Una sorta di canto di Natale in versione moderna. Queste tre figure entrerebbero infatti in contatto con l’uomo per spiegargli il senso del suo dolore e per convincerlo a ritornare a vivere. Il condizionale è d’obbligo dal momento che nulla di tutto ciò accade nel lungometraggio. 
È giusto avvisare il lettore che stiamo entrando in un terreno che potremmo definire Spoiler.
O meglio, i dettagli di trama che stiamo per sviscerare non dovrebbero corrispondere ad un’anticipazione di un colpo di scena dal momento che, non solo appartengono al primo atto, ma sono l’idea principale attorno a cui ruota la pellicola. Nessuno avrebbe mai promosso Mrs. Doubtfire come un commedia su un transessuale, sarebbe stato ingannare lo spettatore. Così come Una Poltrona per Due non può essere venduto come un film sull’alta finanza. Sarebbe stato scorretto. Ebbene, nei primi minuti di Collateral Beauty vediamo che le personificazioni di Amore, Tempo e Morte non sono altro che attori assoldati dagli amici di Howard per farlo rinsavire. Da qui la pellicola si dipana, da quello che, secondo il trailer, doveva essere il colpo di scena finale. Insomma, due film diversi, due trame diverse (una paranormale, l’altra da semplice commedia degli inganni).
Will Smith in una foto di Collateral Beauty
Will Smith in una foto di Collateral Beauty
Entrando nello specifico dell’opera è impossibile non notare come il piano ordito dagli amici sia di una insensatezza rara. Prendere le lettere segrete di un uomo affranto dalla perdita della figlia, indirizzate ad entità astratte, farlo colloquiare con attori pagati per illuderlo di avere una possibilità di conoscere le condizioni della figlia morta e ridestarlo dalla sua depressione, sono forse ciò che di più crudele si sia visto al cinema negli ultimi anni. Di conseguenza, avendo una premessa così debole, tutto l’apparato filmico crolla in una serie di colpi di scena (questi non verranno rivelati perché effettivamente costituirebbero un’anticipazione) inspiegabili.

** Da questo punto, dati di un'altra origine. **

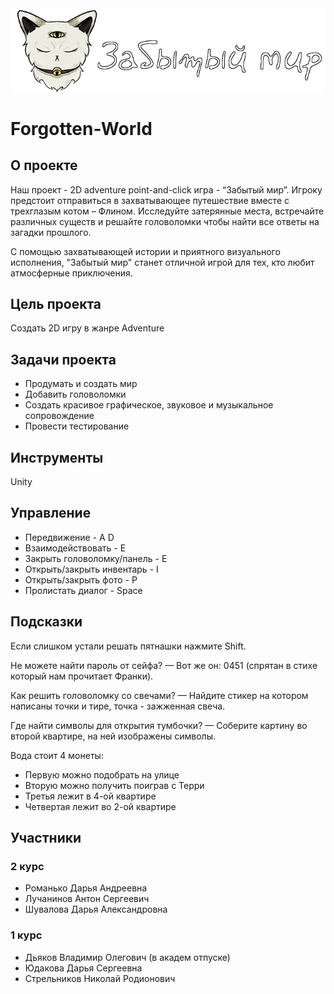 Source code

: <img width="679" alt="image" src="https://github.com/Daria-Romanko/Forgotten-World/blob/main/Assets/Textures/UI/game_icon2.png">

# Forgotten-World

## О проекте
Наш проект - 2D adventure point-and-click игра - “Забытый мир”.
Игроку предстоит отправиться в захватывающее путешествие вместе с трехглазым котом – Флином. Исследуйте затерянные места, встречайте различных существ и решайте головоломки чтобы найти все ответы на загадки прошлого. 

С помощью захватывающей истории и приятного визуального исполнения, "Забытый мир" станет отличной игрой для тех, кто любит атмосферные приключения.

## Цель проекта
Создать 2D игру в жанре Adventure

## Задачи проекта
* Продумать и создать мир
* Добавить головоломки
* Создать красивое графическое, звуковое и 
музыкальное сопровождение
* Провести тестирование

## Инструменты
Unity

## Управление
* Передвижение - A D
* Взаимодействовать - E
* Закрыть головоломку/панель - E
* Открыть/закрыть инвентарь - I
* Открыть/закрыть фото - P
* Пролистать диалог - Space

## Подсказки
Если слишком устали решать пятнашки нажмите Shift.

Не можете найти пароль от сейфа? — Вот же он: 0451 (спрятан в стихе который нам прочитает Франки).

Как решить головоломку со свечами? — Найдите стикер на котором написаны точки и тире, точка - зажженная свеча.

Где найти символы для открытия тумбочки? — Соберите картину во второй квартире, на ней изображены символы.

Вода стоит 4 монеты:
* Первую можно подобрать на улице
* Вторую можно получить поиграв с Терри
* Третья лежит в 4-ой квартире
* Четвертая лежит во 2-ой квартире

## Участники
### 2 курс
* Романько Дарья Андреевна 
* Лучанинов Антон Сергеевич
* Шувалова Дарья Александровна
### 1 курс
* Дьяков Владимир Олегович (в академ отпуске)
* Юдакова Дарья Сергеевна
* Стрельников Николай Родионович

Le performance del nutrito cast cercano di salvare una sceneggiatura connotata filosoficamente dalla peggiore spiritualità new age, composta da frasi fatte e sentimenti svenduti. L’obiettivo di commuovere lo spettatore può anche arrivare fino in fondo, dipende dal lato in cui lo si guarda, ma è perseguito con un tale artificio da renderlo respingente. Collateral Beauty non sarebbe da considerare un lungometraggio non riuscito se venisse presentato al pubblico per come è veramente. La visione, nonostante gli eccessivi livelli di edulcorazione, può essere piacevole nei momenti liberi delle domeniche più rilassate.
È la pretesa di una qualità artistica che non possiede, l’aspirazione ad essere un veicolo di una morale subculturale (per intenderci: scientology) imposta come verità assoluta, l’assenza di ogni problema etico o spirituale, a renderlo un film-non film. Il cinema pone domande, non fa propaganda. Collateral Beauty è un melodramma hollywoodiano messo insieme con grandi mezzi, popolato da grandi star, ma che ha la stessa anima di un video natalizio, passato di cellulare in cellulare nelle catene su What’s App. Un vero peccato.
Consigliato a: se avete mai amato i video natalizi con la morale che si trovano online questo è il film per voi.